Of course, we don’t denigrate doctors with the croaker epithet anymore. Michael Jackson’s former lawyer used a softer term, straight out of the co-dependency counselling dictionary, calling these narcotic script-writers “enablers”. While this word conjures up the image of a carer helping a spoon to a twitching mouth, it is most often applied in the maladaptive sense.

‘Enabling’ occurs between implicitly unequal partners. Jackson might have had the fame and money, but his doctor had the right to prescribe and the power to break open the drug cupboard. Michael Jackson’s private physician reportedly kept his clinical eye on the singer’s wellbeing for a retainer of US$150,000 per month. I imagine that there wasn’t a lot of ‘just say no’ in this doctor–patient relationship.

William S Burroughs wrote in his 1997 journal, Last Words: “Morphine is for people with pain. So who should get it?

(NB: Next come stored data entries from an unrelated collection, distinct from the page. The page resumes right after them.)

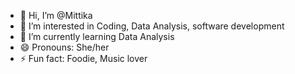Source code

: - 👋 Hi, I’m @Mittika
- 👀 I’m interested in Coding, Data Analysis, software development
- 🌱 I’m currently learning Data Analysis
- 😄 Pronouns: She/her
- ⚡ Fun fact: Foodie, Music lover

<!---
Mit-tika/Mit-tika is a ✨ special ✨ repository because its `README.md` (this file) appears on your GitHub profile.
You can click the Preview link to take a look at your changes.
--->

People with pain.” Looking at Jackson’s drug call sheet (such as it is known), it is obvious that he began low and slow with tranquillisers and painkillers, until he had a couple of nasty accidents. As he moved into midlife, beset by legal battles and bad publicity, it is not surprising to read that his drug consumption reached new heights: 10, 30 – some say 60 – Xanax a day, on top of OxyContin and shots of pethidine.

Jackson was believed to have a sleeping disorder. We could apply the Burroughs rationalisation to his case and assert that the end (sleep) justified the means (hard drugs). Sleep obsession has been implicated in past celebrity overdoses: Marilyn Monroe (Nembutal and chloral hydrate); Elvis (barbiturates, opiates, Valium); and Judy Garland, who woke in the middle of the night, staggered to the bathroom and took an additional dose of Seconal to get herself back down again. Only last year, it was Heath Ledger – alone, ill and sleep-deprived in a Manhattan apartment.

Sleep is at the hungry heart of the drug beast. What is different in Jackson’s case is the jump from hypnotic drugs to anaesthetics.  One nurse close to him spoke publicly about his request for Diprivan: “You just don’t understand,” Jackson is supposed to have said. “I just want to be knocked out and go to sleep.”

Samuel Taylor Coleridge wrote of that same intense yearning for temporary oblivion in 1797, while incubating his opium habit. “I should much wish, like the Indian Vishnu, to float about along an infinite ocean cradled in the flower of the Lotus, and wake once in a million years for a few minutes – just to know that I was going to sleep a million years more.” Coleridge’s suspension of consciousness, while romantic, belongs to a time when opium cost a few pennies and every house had some on hand for toothaches.

Was Jackson’s heart stopped by a drug? Was his doctor’s hand on the needle? The answers matter to those who want a scapegoat for his death. There is a larger question at stake. Should anyone be able to enjoy the ‘special privileges’ of induced coma simply because they can afford it? We need only remember there was once a fashion for deep-sleep therapy in a now notorious Sydney clinic.

Gail Bell
Gail Bell has worked as a pharmacist, educator and writer. Her books include The Poison Principle and Shot: A Personal Response to Guns and Trauma.